The mainboards of 4D/20 and 4D/25 are essentially the same, only the CPU speed is different. The same holds for the models 4D/30 and 4D/35.


For the 4D/20 and 4D/25 you can use normal 1MB and 2MB SIMMs with parity for upgrading memory. These modules are 30 Pin SIMM modules similar to those used in the PC industry. They came in capacities of 1 MB per module, or a “tall” module that could hold 2 MB. In the Personal IRIS these modules had to be installed in groups of 4 and there are totally 16 memory slots.

Theoretically also 4MB SIMMs are supported, but due a bug in the PROM only some types are detected correctly. But fortunately there is a workaround found on this site. Basically you have to boot and go into the PROM. Then try hinv and check the memory configuration detected. If it matches the physical RAM, then you are lucky and can continue. If the reported sie is incorrect, you should enter

fill -v 0 0xa0400000

In order to initialize the memory. Then reboot your machine (do NOT turn it off) and try hinv again. It should display the correct memory size now.

For the 4D/30 and 4D/35 you need different modules.
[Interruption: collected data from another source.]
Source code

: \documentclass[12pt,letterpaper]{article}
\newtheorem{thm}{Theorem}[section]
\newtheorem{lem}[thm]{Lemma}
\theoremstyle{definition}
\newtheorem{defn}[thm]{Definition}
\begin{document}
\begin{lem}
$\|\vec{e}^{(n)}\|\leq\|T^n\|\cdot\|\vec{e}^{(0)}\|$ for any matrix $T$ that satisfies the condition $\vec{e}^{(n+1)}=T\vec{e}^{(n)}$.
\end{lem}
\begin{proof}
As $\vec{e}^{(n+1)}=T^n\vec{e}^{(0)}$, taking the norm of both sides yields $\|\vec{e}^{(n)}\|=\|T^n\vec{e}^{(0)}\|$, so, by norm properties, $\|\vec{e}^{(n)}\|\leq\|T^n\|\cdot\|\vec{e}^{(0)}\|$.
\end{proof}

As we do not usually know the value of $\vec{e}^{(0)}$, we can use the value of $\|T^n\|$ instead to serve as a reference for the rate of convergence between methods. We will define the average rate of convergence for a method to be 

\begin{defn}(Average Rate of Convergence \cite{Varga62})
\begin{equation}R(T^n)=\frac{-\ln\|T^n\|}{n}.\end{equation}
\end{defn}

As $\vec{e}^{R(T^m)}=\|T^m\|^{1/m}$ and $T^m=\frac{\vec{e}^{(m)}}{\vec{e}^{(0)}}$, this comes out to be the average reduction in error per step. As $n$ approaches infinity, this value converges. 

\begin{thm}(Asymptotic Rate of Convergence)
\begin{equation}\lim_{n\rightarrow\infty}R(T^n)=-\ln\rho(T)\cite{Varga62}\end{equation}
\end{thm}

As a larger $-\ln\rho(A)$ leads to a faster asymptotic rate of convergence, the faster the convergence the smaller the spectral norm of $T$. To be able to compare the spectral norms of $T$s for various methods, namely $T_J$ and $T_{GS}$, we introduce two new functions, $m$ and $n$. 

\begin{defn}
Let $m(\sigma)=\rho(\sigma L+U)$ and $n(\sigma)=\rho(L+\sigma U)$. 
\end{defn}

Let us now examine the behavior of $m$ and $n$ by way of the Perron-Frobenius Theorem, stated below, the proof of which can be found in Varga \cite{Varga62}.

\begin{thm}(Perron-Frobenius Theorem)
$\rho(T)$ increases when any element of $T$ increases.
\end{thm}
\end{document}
These memory modules were custom designed by Silicon Graphics and were second sourced by some third party memory manufacturers. These modules were easy to recognize since there was a custom chip on the back side of the module. They were used in both the R3000 based Personal IRISs and the R3000 based Indigos. They were available in capacities of 2, 4 and 8 MBytes. They would typically have a sticker on the backside denoting the size of the module. In the Personal IRIS these modules had to be installed in groups of 4 and there are totally 16 memory slots.

Graphic Options

There are three different graphic options available for the Personal Iris. But note that the Elan option does only work in the 4D/30 and 4D/35, whereas the two other options work in all machines.

Graphic Cardset Features
Entry / G GR1, GR1.1, GR1.2 or GR1.5
BP4 (optionally)
ZB3 (optionally)
8bit colour, BP4 upgrades this to 24bit and ZB3 adds a 24bit Z-buffer
TG GR1.2 or GR1.5 8-bit graphics
24bit colour
24bit Z-buffer
Elan GR2 24bit colour
24bit Z-buffer

The Elan boardset is the fastest and uses a new architecture. Note that there are apparently two different flavours of GR1, as seen by the version numbers. GR1.0 and GR1.1 both use the RE1 raster engine whereas GR1.2 and GR1.5 use the better RE2 raster engine, which supports more features and seems to be faster. See this page at "This Old SGI" for further details.

Audio Options

The 4D/2x has a built audio I/O and there is a so called Magnum Audio Option for 4D/35.


As you can see at the model section, there is a difference between the older models (4D/20 and 4D/25) and the newer models (4D/30 and 4D/35) concerning memory. Whereas the old models can use standard 30pin SIM modules with parity, the newer models need proprietary RAM which is identical to the RAM modules used in a R3000 Indigo.

The Keyboard

The Personal Iris uses a custom keyboard - the computer has a DB9 female connector on its back. Fortunately you can use an Indigo keyboard using a simple adaptor.

The Power Supply

According to some people, the power supply of a Personal Iris is a somewhat weak point. Sometimes it is sufficient to replace one of the two fuses inside the power supply. If this doesn't help, there is a comparable simple hack to use a standard ATX power supply, as described here.

My System

I only own one Personal Iris 4D/25, and one Personal Iris 4D/35, and I guess that this is enough for me.